Vicky Cheng, “‘Sterile Order’, ‘Exuberant Normal Vegetation’, and ‘Evilly-Fostered Growth’: Blighted Existence and Stagnant Interiority in George Gissing’s The Nether World
George Gissing’s The Nether World (1889) examines the pessimistic depictions of inescapable poverty plaguing the working-class poor at the end of the Victorian period, and unlike earlier novels fed upon mid-century liberal ideals of social reform and progress, the novel offers no relief or escape for its desperate characters. This paper examines what rank or elevated growths appear mapped out upon the bodies of individual characters, from what depths of interiority these physical trappings spring, and how this allows Gissing to cultivate and nurture readerly sympathies for even the most abject of the working-class poor.
Ashley O’Mara, “It’s All Fine”: Asexuality and Narratives of Normalcy in the BBC “Sherlock” Fandom
The BBC “Sherlock” fandom is home to the greatest number of asexuality-themed fan works on Archive of Our Own, the majority of which feature Sherlock as an ace character. Although moments in the BBC series resonate with writers of ace fic, encouraging this queer interpretation, I plan to argue that the BBC series’ narrative of reforming and normalizing Sherlock’s antisocial eccentricities organizes fan writers’ narratives normalizing (and often reforming) Sherlock’s asexuality, often vacating its queer potential.
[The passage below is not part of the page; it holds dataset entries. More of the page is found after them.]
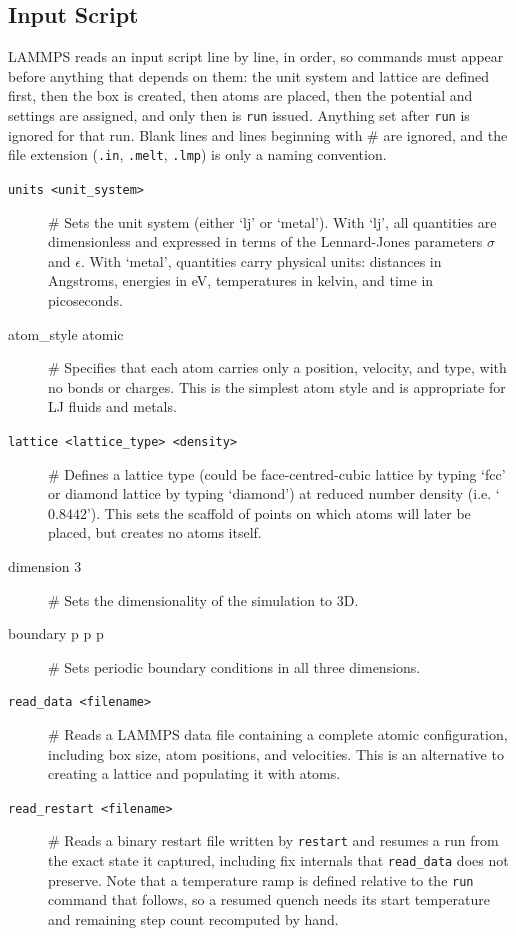 \documentclass{article}
\begin{document}
\subsection{Input Script}
\label{InputScript}
LAMMPS reads an input script line by line, in order, so commands must appear before anything that depends on them: the unit system and lattice are defined first, then the box is created, then atoms are placed, then the potential and settings are assigned, and only then is \texttt{run} issued. Anything set after \texttt{run} is ignored for that run. Blank lines and lines beginning with \# are ignored, and the file extension (\texttt{.in}, \texttt{.melt}, \texttt{.lmp}) is only a naming convention.
\begin{description}
    \item[\texttt{units <unit\_system>}] \# Sets the unit system (either `lj' or `metal'). With `lj', all quantities are dimensionless and expressed in terms of the Lennard-Jones parameters $\sigma$ and $\epsilon$. With `metal', quantities carry physical units: distances in Angstroms, energies in eV, temperatures in kelvin, and time in picoseconds.
    \item[atom\_style atomic] \# Specifies that each atom carries only a position, velocity, and type, with no bonds or charges. This is the simplest atom style and is appropriate for LJ fluids and metals.
    \item[\texttt{lattice <lattice\_type> <density>}] \# Defines a lattice type (could be face-centred-cubic lattice by typing `fcc' or diamond lattice by typing `diamond') at reduced number density (i.e. `$0.8442$'). This sets the scaffold of points on which atoms will later be placed, but creates no atoms itself.
    \item[dimension 3] \# Sets the dimensionality of the simulation to 3D.
    \item[boundary p p p] \# Sets periodic boundary conditions in all three dimensions.
    \item[\texttt{read\_data <filename>}] \# Reads a LAMMPS data file containing a complete atomic configuration, including box size, atom positions, and velocities. This is an alternative to creating a lattice and populating it with atoms.
    \item[\texttt{read\_restart <filename>}] \# Reads a binary restart file written by \texttt{restart} and resumes a run from the exact state it captured, including fix internals that \texttt{read\_data} does not preserve. Note that a temperature ramp is defined relative to the \texttt{run} command that follows, so a resumed quench needs its start temperature and remaining step count recomputed by hand.

\end{description}
\end{document}
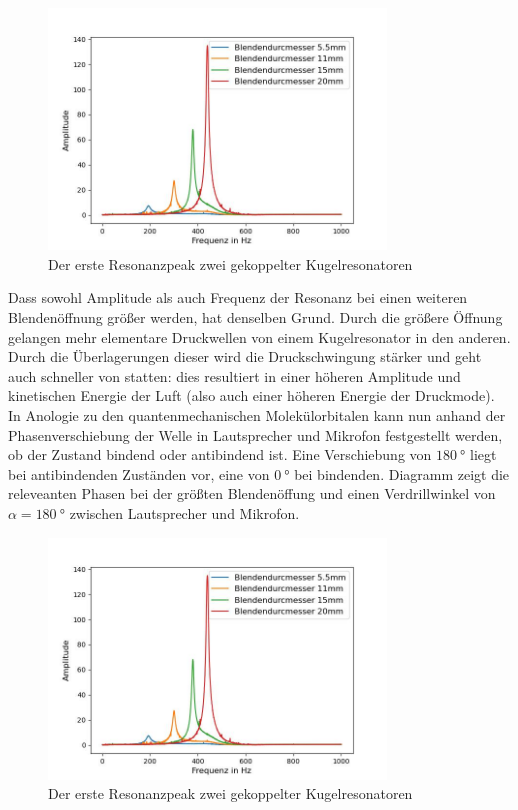 \documentclass[../main.tex]{subfiles}
\begin{document}
        \begin{figure}[H]
            \centering
            \includegraphics[width=0.8\textwidth]{Bilddateien/Auswertung/IV_a_Spektren.jpg}
            \caption{Der erste Resonanzpeak zwei gekoppelter Kugelresonatoren }
            \label{fig:IV_a_Spektren}
        \end{figure}

        Dass sowohl Amplitude als auch Frequenz der Resonanz bei einen weiteren Blendenöffnung größer werden, hat denselben Grund. Durch die größere Öffnung gelangen mehr elementare Druckwellen von einem Kugelresonator in den anderen. Durch die Überlagerungen dieser wird die Druckschwingung stärker und geht auch schneller von statten: dies resultiert in einer höheren Amplitude und kinetischen Energie der Luft (also auch einer höheren Energie der Druckmode).\\
        
        In Anologie zu den quantenmechanischen Molekülorbitalen kann nun anhand der Phasenverschiebung der Welle in Lautsprecher und Mikrofon festgestellt werden, ob der Zustand bindend oder antibindend ist. Eine Verschiebung von $\SI{180}{\degree}$ liegt bei antibindenden 
        Zuständen vor, eine von $\SI{0}{\degree}$ bei bindenden. Diagramm zeigt die releveanten Phasen bei der größten Blendenöffung und einen Verdrillwinkel von $\alpha=\SI{180}{\degree}$ zwischen Lautsprecher und Mikrofon.

        \begin{figure}[H]
            \centering
            \includegraphics[width=0.8\textwidth]{Bilddateien/Auswertung/IV_a_Spektren.jpg}
            \caption{Der erste Resonanzpeak zwei gekoppelter Kugelresonatoren }
            \label{fig:IV_a_Spektren}
        \end{figure}
\end{document}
Evan Hixon, “Preacher and Prince: Historical Republicanism in George Eliot’s Romola”
This essay examines George Eliot’s Florentine historical romance Romola and attempts to place its Victorian liberal politics into dialogue with the republican ideals held by the key historical figures that Eliot makes central to the novel’s plot. Particular attention is paid to the works of Father Giraloma Savonarola and Niccolo Machiavelli, who both figure centrally in Eliot’s presentation of the end of the Italian Renaissance and whose writings, I argue, become central to Eliot’s vision of a unified Italy in light of the Risorgimento.
Jonathan Sanders, “Breaking the Illusion of Agency in Digital Games”:
Although many modern video games are based around the idea of open-world exploration and freedom of choice, true human agency is an analog concept, unable to be fully realized within a digital world. Rather than hide from this limitation, some games use particular techniques to call attention to the illusion of agency to make particular points about players, games, and the “real” world. These so called “subversive moments” focus on engaging a player’s deep attention rather than problem-solving hyper attention, disempower rather than empower a player, and provide feedback in order to cue the player into the significance of the moment. The Stanley Parable (2013) provides an excellent case study for observing these moments in action through its commentary on the unrealistic expectations of players and the dark humor that arises from it.